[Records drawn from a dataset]
━━━━
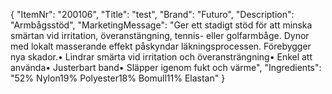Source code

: {
  "ItemNr": "200106",
  "Title": "test",
  "Brand": "Futuro",
  "Description": "Armbågsstöd",
  "MarketingMessage": "Ger ett stadigt stöd för att minska smärtan vid irritation, överanstängning, tennis- eller golfarmbåge. Dynor med lokalt masserande effekt påskyndar läkningsprocessen. Förebygger nya skador.• Lindrar smärta vid irritation och överansträngning• Enkel att använda• Justerbart band• Släpper igenom fukt och värme",
  "Ingredients": "52% Nylon19% Polyester18% Bomull11% Elastan"
}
━━━━
* _About this task_
Your copy should be the entries retyped exactly, with no images in it.

* _Task response_
Source code

: {
  "ItemNr": "200106",
  "Title": "test",
  "Brand": "Futuro",
  "Description": "Armbågsstöd",
  "MarketingMessage": "Ger ett stadigt stöd för att minska smärtan vid irritation, överanstängning, tennis- eller golfarmbåge. Dynor med lokalt masserande effekt påskyndar läkningsprocessen. Förebygger nya skador.• Lindrar smärta vid irritation och överansträngning• Enkel att använda• Justerbart band• Släpper igenom fukt och värme",
  "Ingredients": "52% Nylon19% Polyester18% Bomull11% Elastan"
}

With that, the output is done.